How can I calculate the functional derivative of this functional?
$$F[x](t) = \int_{0}^{t}x(t_1)a(t_1)\left \{ \int_{0}^{t_1}x(t_2)b(t_2) \,dt_2\right \} dt_1 .$$
Where $a(t)$ and $b(t)$ are real fixed functions. Following the usual method, I'm getting
$$\frac{\delta F\left [ x \right ]}{\delta x(s) } = \int_{0}^{s}\left [ a(t')b(s)+a(s)b(t') \right ]x(t')dt'.$$
which seems odd since that is also a functional, and I think that I should be getting a function.

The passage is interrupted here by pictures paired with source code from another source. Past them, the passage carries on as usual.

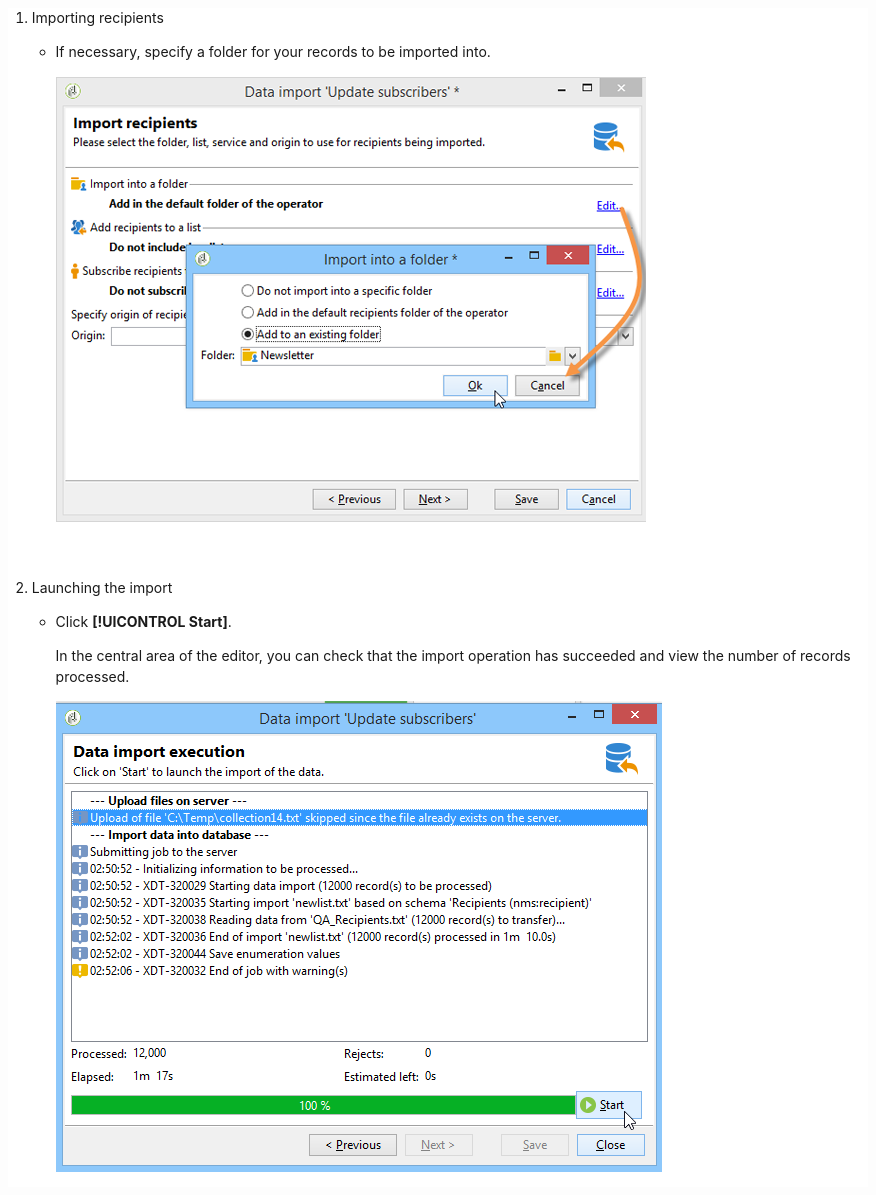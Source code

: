 1. Importing recipients

    * If necessary, specify a folder for your records to be imported into.
    
      ![](assets/s_ncs_user_import_example05_01.png)

1. Launching the import

    * Click **[!UICONTROL Start]**.

      In the central area of the editor, you can check that the import operation has succeeded and view the number of records processed.
    
      ![](assets/s_ncs_user_import_example06_01.png)
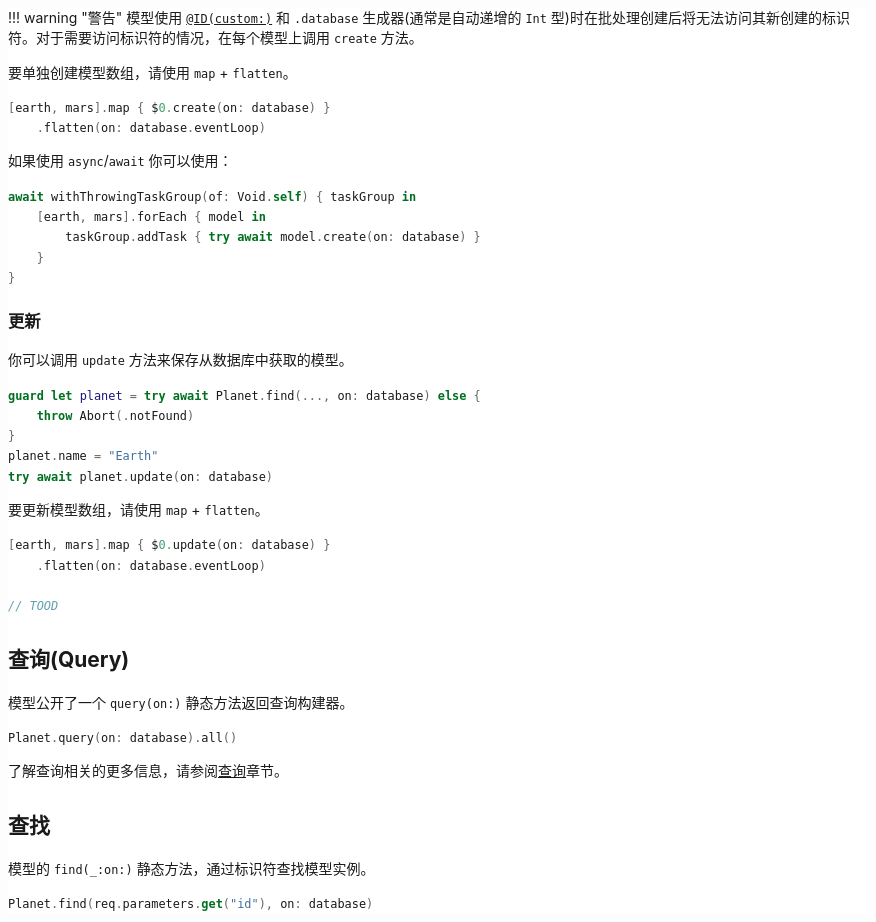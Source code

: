 !!! warning "警告"
    模型使用 [`@ID(custom:)`](#custom-identifier) 和 `.database` 生成器(通常是自动递增的 `Int` 型)时在批处理创建后将无法访问其新创建的标识符。对于需要访问标识符的情况，在每个模型上调用 `create` 方法。

要单独创建模型数组，请使用 `map` + `flatten`。

```swift
[earth, mars].map { $0.create(on: database) }
    .flatten(on: database.eventLoop)
```

如果使用 `async`/`await` 你可以使用：

```swift
await withThrowingTaskGroup(of: Void.self) { taskGroup in
    [earth, mars].forEach { model in
        taskGroup.addTask { try await model.create(on: database) }
    }
}
```

### 更新

你可以调用 `update` 方法来保存从数据库中获取的模型。

```swift
guard let planet = try await Planet.find(..., on: database) else {
    throw Abort(.notFound)
}
planet.name = "Earth"
try await planet.update(on: database)
```

要更新模型数组，请使用 `map` + `flatten`。

```swift
[earth, mars].map { $0.update(on: database) }
    .flatten(on: database.eventLoop)

// TOOD
```

## 查询(Query)

模型公开了一个 `query(on:)` 静态方法返回查询构建器。

```swift
Planet.query(on: database).all()
```

了解查询相关的更多信息，请参阅[查询](query.zh.md)章节。

## 查找

模型的 `find(_:on:)` 静态方法，通过标识符查找模型实例。

```swift
Planet.find(req.parameters.get("id"), on: database)
```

Use the identity \begin{align} \frac{\delta x(t)}{\delta x(s)} = \delta(t-s) \end{align} to obtain \begin{align} \frac{\delta}{\delta x(s)}\Big(x(t_1)x(t_2)a(t_1)b(t_2)\Big) &= \delta(t_1-s)x(t_2)a(t_1)b(t_2) + x(t_1)\delta(t_2-s)a(t_1)b(t_2) \end{align} from which it follows that \begin{align} \frac{\delta F}{\delta x(s)}[x] = a(s)\int_0^s x(t_2)b(t_2)\,dt_2 + b(s)\int_s^tx(t_1)a(t_1)\, dt_1 \end{align} where we have assumed $0<s<t$ and $0<s<t_1$.